Старик Густаво с закрытыми глазами и плотно сжатым ртом лежал на кровати и ждал смерти. Смерть была рядом. Укутавшись в старое дырявое пончо бабки Карирье и поджав ноги, она сидела в углу веранды и курила трубку. Кольца дыма выплывали из темного угла и сизыми причудливыми птицами растворялись в одиноком ярком луче полуденного солнечного света, что пробивался в щель между деревянными ставнями. Этот острый луч, разделяющий комнату на две половины, и запах красной перцовой мази мешали Смерти приблизиться к старику. Не то чтобы она боялась света или жжения перца, но то и другое по законам долины сохраняли живое тепло и это ее останавливало.

В глубине дома, в той стороне, что смотрит узкими окнами на горячую Атакаму, на низком табурете сидела Габриэла и напевала мелодию. Она вытянула тонкие ноги и прижав к груди глиняную миску, каменным пестом растирала гуяру – смесь из сухих семян красного перца, коричневых трубочек гвоздики, эфирного масла, вытяжки из прополюса и сухого пустынного лишайника. Её род был из патагонский Теуэльче. Она не знает какого она роста, но помнит дни, когда ее косы украшали дивные цветы маракуи и молодой муж после любви засыпал на ее груди. В те времена Габриэла наклонялась к мужу для поцелуя, а при длинных переходах в поисках лечебного лишайника, она несла уставшего Густаво в котомке на спине. Так делала ее мать и бабушка. Женщинам ее семьи не разрешалось выходить замуж за братьев и поэтому в мужья выбирали низкорослых испанцев.

*****

Солнечный луч пересек комнату, с пола перешел на стену и уперся в семейную фотографию. Смерть пыхнула и выпустила кольца дыма, но то ли луч был слишком высоко, то ли пение Габриэлы разряжало воздух в доме, дым вместо легких призрачных птиц, уносящий последнее дыхание обреченного, задрожал тонкими струйками и их тут же подхватил сквозняк. Это означало две вещи. Первое, что солнце уже скоро сядет за горизонт и долина Альтиплано затрещит миллиардами ночных сверчков. И второе... второе Смерти не понравилось. Пение Габриэлы не было похоже на страдание, в голосе не звучали молитвенные нотки прощания и не было предчувствия расставания.  Наоборот, в мелодии Габриэлы мелодично раскачивалась спокойная уверенность в текущем дне, в том что мазь из горького перца согреет грудь бедного Густ;во и он, тут Смерть выставила ухо из под пончо и старательно прислушалась, и Густаво, пела Габриэла, наконец-то замажет глиной трещину на потолке. "Трещину на потолке?", – хмыкнула Смерть и чтоб разглядеть потолок, высунула лысую головы из-под накидки. 

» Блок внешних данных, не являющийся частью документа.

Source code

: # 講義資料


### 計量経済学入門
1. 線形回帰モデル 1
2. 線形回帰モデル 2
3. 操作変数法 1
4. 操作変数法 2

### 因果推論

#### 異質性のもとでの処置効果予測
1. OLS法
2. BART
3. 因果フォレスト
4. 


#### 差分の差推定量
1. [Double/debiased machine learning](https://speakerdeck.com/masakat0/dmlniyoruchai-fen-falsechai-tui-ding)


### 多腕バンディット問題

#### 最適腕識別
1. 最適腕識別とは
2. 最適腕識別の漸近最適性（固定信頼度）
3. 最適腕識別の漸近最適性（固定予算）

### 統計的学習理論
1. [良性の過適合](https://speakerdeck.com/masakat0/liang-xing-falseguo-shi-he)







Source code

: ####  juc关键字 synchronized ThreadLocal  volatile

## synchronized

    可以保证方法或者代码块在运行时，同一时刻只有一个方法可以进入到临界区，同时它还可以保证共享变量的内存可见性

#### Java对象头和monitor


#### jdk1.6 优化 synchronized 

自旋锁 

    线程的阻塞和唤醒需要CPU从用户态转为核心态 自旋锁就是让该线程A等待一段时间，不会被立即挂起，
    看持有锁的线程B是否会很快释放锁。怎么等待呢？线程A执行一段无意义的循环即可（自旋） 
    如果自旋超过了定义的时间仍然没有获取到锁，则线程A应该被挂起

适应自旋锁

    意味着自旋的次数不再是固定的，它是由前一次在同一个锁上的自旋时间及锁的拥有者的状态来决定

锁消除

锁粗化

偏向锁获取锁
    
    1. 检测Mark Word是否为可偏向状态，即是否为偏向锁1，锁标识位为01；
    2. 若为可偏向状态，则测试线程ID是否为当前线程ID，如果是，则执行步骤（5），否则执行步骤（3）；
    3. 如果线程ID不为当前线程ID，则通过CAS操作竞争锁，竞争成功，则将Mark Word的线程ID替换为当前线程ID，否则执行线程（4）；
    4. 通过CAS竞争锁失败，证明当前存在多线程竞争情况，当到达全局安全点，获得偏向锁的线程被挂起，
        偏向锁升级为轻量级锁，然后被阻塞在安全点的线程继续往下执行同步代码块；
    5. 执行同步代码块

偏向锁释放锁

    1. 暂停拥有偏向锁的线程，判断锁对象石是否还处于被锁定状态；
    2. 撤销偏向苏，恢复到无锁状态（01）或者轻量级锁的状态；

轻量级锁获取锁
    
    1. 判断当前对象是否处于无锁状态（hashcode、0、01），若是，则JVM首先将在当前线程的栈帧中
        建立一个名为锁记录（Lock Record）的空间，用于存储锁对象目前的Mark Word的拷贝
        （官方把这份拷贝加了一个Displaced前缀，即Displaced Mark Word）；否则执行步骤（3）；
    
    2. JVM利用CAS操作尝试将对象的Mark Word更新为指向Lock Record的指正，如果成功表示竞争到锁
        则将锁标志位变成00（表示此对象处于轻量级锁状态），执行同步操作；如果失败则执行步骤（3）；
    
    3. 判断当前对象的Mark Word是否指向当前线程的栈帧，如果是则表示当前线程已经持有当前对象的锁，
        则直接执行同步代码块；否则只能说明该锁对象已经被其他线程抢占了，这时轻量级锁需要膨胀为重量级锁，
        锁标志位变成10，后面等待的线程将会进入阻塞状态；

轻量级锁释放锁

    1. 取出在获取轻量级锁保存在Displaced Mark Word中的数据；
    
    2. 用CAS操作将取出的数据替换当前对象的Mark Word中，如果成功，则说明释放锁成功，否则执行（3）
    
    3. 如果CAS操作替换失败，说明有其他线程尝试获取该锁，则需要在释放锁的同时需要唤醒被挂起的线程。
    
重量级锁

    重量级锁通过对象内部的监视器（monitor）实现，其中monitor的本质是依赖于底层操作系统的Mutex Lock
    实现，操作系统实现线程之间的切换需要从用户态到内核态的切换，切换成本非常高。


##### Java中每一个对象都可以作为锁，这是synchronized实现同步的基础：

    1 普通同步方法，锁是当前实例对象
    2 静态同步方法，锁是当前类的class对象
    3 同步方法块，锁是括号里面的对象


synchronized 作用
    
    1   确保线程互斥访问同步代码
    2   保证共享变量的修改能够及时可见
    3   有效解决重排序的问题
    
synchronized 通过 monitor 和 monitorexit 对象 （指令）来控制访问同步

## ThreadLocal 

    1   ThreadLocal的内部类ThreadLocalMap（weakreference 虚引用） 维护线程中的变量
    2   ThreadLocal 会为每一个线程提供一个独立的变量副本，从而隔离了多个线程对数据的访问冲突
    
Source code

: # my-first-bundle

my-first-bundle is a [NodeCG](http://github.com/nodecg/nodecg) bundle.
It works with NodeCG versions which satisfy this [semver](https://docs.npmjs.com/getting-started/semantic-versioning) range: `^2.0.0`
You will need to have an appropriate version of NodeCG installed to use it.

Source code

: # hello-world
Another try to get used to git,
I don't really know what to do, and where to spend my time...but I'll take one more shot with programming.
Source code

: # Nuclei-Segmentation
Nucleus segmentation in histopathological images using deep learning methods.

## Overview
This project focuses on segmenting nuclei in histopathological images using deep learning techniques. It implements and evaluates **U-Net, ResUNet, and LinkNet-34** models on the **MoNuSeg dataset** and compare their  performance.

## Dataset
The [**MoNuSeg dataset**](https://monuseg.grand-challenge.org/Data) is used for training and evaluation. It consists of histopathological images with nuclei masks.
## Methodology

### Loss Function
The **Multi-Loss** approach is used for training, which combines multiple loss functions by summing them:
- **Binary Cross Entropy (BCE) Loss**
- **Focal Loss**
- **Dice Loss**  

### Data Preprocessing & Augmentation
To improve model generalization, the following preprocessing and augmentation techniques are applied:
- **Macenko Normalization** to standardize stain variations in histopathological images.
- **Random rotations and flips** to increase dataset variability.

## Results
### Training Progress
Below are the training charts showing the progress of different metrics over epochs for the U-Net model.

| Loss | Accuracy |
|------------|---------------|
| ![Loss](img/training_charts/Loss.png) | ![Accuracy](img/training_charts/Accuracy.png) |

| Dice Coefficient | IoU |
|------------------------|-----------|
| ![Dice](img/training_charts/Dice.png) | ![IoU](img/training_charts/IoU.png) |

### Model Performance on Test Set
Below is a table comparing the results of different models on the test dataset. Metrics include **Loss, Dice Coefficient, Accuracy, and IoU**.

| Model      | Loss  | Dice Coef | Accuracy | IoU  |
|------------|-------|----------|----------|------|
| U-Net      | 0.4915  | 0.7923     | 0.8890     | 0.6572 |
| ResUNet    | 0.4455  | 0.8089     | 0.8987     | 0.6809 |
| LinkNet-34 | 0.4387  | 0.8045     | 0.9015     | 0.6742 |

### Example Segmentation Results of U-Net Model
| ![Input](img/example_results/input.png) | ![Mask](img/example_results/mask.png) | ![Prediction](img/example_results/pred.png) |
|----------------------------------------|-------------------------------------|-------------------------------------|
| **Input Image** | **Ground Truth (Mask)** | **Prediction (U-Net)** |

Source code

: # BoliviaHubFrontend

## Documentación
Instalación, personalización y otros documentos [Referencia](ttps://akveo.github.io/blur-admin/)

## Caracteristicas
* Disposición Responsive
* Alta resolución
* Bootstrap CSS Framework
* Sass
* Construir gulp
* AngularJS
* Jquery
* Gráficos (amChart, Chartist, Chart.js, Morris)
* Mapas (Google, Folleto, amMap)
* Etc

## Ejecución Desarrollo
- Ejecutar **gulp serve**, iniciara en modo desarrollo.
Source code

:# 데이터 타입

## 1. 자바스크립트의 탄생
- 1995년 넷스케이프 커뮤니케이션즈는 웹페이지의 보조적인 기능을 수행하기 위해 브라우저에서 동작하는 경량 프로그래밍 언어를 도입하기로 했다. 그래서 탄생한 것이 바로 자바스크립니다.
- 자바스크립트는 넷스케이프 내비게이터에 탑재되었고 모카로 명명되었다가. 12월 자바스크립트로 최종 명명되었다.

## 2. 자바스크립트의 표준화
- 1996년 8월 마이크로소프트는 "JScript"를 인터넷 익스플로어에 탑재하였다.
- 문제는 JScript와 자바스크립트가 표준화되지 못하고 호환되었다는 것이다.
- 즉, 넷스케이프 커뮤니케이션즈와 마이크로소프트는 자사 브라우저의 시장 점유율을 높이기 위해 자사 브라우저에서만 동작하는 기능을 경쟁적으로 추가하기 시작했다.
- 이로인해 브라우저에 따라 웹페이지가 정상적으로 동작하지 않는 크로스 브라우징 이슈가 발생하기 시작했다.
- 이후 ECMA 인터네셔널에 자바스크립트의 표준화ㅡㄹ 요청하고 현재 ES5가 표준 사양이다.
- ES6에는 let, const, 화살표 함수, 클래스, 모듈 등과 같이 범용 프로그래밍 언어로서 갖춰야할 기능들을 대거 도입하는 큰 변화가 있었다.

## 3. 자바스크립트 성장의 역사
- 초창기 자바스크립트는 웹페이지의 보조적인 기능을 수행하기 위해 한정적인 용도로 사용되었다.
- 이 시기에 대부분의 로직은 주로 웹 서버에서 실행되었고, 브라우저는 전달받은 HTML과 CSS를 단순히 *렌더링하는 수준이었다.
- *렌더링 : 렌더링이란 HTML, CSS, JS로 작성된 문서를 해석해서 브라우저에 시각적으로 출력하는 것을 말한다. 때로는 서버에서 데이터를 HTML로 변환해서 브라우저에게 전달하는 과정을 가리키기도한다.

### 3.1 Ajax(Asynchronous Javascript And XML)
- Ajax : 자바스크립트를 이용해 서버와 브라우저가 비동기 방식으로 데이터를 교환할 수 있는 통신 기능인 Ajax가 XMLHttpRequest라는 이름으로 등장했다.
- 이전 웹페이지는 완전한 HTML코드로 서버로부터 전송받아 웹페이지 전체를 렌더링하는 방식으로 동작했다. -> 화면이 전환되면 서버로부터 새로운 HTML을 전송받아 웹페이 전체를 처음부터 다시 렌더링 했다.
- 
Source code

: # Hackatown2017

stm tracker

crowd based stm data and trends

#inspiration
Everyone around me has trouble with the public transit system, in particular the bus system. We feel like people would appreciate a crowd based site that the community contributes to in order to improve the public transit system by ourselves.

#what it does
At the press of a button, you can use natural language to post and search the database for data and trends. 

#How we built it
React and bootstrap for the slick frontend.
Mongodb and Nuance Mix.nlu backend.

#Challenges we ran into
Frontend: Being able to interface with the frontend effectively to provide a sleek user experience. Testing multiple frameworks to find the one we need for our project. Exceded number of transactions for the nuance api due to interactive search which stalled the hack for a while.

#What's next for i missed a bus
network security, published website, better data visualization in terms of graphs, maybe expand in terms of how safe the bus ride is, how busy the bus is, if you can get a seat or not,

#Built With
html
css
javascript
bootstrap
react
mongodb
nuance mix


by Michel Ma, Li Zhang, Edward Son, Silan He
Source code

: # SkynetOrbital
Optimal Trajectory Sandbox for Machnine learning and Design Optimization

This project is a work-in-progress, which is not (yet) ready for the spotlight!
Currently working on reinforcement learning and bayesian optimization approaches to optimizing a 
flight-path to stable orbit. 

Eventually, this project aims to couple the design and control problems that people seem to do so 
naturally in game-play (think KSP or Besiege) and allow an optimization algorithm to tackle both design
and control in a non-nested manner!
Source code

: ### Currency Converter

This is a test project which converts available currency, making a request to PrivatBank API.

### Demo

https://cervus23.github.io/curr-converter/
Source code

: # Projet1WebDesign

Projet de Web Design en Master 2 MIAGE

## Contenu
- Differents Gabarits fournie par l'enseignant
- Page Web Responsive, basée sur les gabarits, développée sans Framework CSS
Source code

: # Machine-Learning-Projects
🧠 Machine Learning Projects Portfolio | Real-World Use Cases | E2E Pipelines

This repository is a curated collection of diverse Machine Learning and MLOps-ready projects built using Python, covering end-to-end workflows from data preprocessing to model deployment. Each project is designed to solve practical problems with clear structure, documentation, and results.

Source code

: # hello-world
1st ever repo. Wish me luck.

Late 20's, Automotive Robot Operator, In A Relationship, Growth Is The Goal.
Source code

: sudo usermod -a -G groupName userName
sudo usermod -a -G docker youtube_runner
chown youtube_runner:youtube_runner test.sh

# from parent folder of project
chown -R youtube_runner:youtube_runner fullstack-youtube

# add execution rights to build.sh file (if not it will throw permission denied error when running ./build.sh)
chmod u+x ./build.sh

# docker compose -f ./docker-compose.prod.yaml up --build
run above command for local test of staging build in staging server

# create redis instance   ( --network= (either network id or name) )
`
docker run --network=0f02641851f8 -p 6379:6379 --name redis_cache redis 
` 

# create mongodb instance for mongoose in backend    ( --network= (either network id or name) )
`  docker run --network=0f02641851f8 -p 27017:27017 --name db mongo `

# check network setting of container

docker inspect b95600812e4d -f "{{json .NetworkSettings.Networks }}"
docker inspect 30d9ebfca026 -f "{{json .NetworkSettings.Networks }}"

Прямо над кроватью, в сером, закрашенном пыльной известкой, потолке виднелась глубокая кривая трещина, напоминающая своим изгибом горную цепь Андов. Трещина начиналась тонкой полоской на севере, затем разрасталась глубокой впадиной посередине и заканчивалась змеиным хвостом на юге. "Я помню эту трещину, – подумала Смерть, – В тот день было много работы. Почти шесть тысяч душ за каких-то два часа. Землетрясение никого не пощадило. А в этом доме лишь треснул потолок." Она по-стариковски вытерла пустые глазницы тыльной стороной ладони и поглубже затянулась табаком.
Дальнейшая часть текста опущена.